2.1. Data
On the national scale level, the study at hand used the German National Forest Inventory (NFI, 4 km grid) that covers the whole forest area of Germany. The version of these data was the third and most recent survey conducted in 2011 and 2012 [
6] with reference date 1 October 2012 [
21]. For evaluating the bias of the BSFI-based model as related to the resolution of strata, the study applied plot data from the Bavarian State Forest Inventory that covers the forest area managed by the Federal State of Bavaria (BSFI in the further text, 200 m grid). The BSFI surveys 41 forest management units with an average size of about 20,000 ha, each at a repeat cycle of 10 years. Per each forest management unit, it applies individual due dates.
2.1.1. German National Forest Inventory (NFI)
The German National Forest Inventory (description mostly taken from [
6]) is based on a regular 4 km × 4 km quadrangle grid that covers the entire national forest area (~11,400,000 ha, 59,858 plots). It is denser inside some federal states where it has a 2.83 km × 2.83 km or 2 km × 2 km grid. Each grid point represents a north-to-south oriented square with an edge length of 150 m. At the corners of each square, there is exactly one inventory plot, so that the square represents an inventory cluster. On all plots, the NFI measures the overstory (trees of DBH ≥ 7) around each plot center as an angle count sample with a standard basal area factor (BAF) of 4. In addition, it takes the DBH of each sampled tree. Based on the BAF and measured DBH, overstory stem densities per ha are calculated. Within most plots, height measurements are collected on a subset. In continuous cover forests, however, the heights of all sampled trees are measured.
Regeneration trees (DBH < 7 cm) are surveyed within two concentric circles that are situated 5 m north of the plot center. To that end, small saplings with a height of at least 0.2 m and less than 0.5 m are counted on the inner circle of a 1 m radius. Understory trees with a height of at least 0.5 m are counted on the outer circle that has a 2 m radius. Within that circle, the counted trees are attributed to different size classes. The first class comprises trees with a height of less than 1.3 m (and at least 0.5 m). Higher trees are attributed to the DBH classes 0 to 5 cm, 5 to 6 cm, and 6 to 7 cm (upper limits excluded). The radius of the inner circle is extended to 2 m if it would comprise less than four trees within the default radius of 1 m. The NFI registers the browsing of regeneration by an annotation per tree size class. A total of 46% of all plots with a beech-dominated overstory and regeneration had been marked as being browsed by ungulates in at least one regeneration size class.

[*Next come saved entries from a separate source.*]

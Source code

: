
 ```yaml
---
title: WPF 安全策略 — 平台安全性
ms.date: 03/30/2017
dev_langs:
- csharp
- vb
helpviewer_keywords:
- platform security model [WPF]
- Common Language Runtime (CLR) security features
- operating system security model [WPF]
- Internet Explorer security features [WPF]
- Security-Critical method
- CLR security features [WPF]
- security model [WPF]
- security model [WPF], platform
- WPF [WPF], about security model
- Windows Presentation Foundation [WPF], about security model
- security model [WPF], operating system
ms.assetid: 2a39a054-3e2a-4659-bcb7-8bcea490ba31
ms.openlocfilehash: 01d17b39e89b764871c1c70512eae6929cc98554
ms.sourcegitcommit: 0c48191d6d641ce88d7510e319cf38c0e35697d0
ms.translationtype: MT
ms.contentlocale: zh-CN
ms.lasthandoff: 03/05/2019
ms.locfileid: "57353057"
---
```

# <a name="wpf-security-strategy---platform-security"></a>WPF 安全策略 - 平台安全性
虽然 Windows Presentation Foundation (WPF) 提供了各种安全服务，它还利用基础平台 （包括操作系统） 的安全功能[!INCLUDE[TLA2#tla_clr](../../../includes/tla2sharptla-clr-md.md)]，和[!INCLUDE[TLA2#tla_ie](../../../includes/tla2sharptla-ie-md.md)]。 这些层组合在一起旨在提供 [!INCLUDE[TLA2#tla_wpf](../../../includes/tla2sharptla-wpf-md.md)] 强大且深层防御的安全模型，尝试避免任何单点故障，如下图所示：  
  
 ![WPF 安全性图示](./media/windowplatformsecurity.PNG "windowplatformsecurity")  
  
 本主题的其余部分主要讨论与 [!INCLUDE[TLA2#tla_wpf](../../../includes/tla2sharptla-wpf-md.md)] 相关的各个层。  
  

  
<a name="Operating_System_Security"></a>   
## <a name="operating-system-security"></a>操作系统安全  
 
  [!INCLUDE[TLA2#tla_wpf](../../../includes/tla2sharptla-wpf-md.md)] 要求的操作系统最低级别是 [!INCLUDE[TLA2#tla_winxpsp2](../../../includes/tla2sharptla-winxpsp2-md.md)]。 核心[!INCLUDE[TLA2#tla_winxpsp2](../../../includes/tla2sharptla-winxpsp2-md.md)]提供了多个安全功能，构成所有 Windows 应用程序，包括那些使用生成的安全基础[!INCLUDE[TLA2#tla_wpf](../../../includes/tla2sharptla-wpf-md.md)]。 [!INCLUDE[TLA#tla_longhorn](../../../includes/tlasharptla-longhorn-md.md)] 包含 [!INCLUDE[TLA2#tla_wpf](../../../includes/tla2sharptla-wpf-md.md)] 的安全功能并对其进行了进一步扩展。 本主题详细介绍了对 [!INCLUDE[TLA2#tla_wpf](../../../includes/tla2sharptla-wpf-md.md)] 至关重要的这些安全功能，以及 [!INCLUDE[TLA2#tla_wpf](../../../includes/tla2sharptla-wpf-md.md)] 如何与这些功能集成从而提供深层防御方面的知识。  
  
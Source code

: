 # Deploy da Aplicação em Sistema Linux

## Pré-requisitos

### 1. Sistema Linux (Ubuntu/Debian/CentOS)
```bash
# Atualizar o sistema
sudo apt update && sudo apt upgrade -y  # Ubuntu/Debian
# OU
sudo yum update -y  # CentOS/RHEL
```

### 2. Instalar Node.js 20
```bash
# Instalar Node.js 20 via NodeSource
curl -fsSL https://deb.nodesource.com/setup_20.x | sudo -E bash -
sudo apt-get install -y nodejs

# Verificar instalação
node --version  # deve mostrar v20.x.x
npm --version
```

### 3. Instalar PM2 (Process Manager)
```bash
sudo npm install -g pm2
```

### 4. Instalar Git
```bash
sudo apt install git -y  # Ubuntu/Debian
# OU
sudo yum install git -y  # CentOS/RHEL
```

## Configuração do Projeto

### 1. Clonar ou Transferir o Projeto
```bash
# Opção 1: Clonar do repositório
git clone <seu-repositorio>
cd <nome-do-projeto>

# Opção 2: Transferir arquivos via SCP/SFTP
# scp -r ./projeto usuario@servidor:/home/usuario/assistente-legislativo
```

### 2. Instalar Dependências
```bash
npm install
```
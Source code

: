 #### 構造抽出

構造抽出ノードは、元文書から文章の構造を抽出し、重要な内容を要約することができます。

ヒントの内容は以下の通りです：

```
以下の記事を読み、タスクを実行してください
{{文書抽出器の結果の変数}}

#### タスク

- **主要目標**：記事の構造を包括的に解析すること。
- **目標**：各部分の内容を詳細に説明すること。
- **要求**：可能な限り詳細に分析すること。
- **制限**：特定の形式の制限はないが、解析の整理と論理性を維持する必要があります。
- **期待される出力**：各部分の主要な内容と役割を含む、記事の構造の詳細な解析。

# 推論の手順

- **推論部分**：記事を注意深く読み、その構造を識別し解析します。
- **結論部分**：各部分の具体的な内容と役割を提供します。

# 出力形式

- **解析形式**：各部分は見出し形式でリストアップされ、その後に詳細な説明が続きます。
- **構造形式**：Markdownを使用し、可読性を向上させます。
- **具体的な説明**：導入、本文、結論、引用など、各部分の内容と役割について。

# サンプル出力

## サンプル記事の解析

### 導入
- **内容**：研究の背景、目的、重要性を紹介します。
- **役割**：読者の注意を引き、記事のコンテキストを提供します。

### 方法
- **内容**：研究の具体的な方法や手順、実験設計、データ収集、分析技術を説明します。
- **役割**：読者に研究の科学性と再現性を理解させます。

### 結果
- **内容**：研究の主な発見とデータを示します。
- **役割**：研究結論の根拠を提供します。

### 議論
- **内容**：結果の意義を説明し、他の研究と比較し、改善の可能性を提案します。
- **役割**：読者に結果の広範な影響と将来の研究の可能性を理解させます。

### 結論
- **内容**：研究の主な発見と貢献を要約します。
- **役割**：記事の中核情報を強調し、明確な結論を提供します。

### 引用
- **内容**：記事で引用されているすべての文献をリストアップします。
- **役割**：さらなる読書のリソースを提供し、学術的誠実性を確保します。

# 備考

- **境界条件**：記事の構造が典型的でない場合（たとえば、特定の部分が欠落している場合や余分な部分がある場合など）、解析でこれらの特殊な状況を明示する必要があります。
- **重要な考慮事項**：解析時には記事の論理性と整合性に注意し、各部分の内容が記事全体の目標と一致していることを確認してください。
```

Within this regeneration survey, the NFI computes regeneration biomass per tree size class from height if the tree considered is less than 1.3 m high and, furthermore, as based on diameter if the tree is higher [
22,
23]. The height-based part of the biomass calculation, to that end, uses one standard height per class, one of 0.35 m (for height class 0.2 to 0.5 m) and one of 0.9 m (>0.5 m to 1.3 m). It applies one generalist biomass to height relation for either coniferous or broadleaved species. On the contrary, the diameter-based biomass estimation interpolates between the height-based biomass at a height of 1.3 m and a species-specific biomass value at a DBH of 10 cm calculated with a modified Marklund model [
24]. For model calibration and evaluation, we selected a subset of 7823 inventory plots with a basal area (BA) share of beech that was more than 55% within the overstory. That data set will be denoted as “NFI data” in the following (
Table 1).
The total BA shares within that set were 84% for beech and 93% for deciduous species in general. We classified 48% of all selected plots as beech monoculture (BA share > 90%). Within the set of beech-dominated plots, the share of regeneration biomass was 74% for beech and 92% for deciduous. Furthermore, 30% of the plots had a regeneration biomass of zero.
2.1.2. Bavarian State Forest Inventory (BSFI)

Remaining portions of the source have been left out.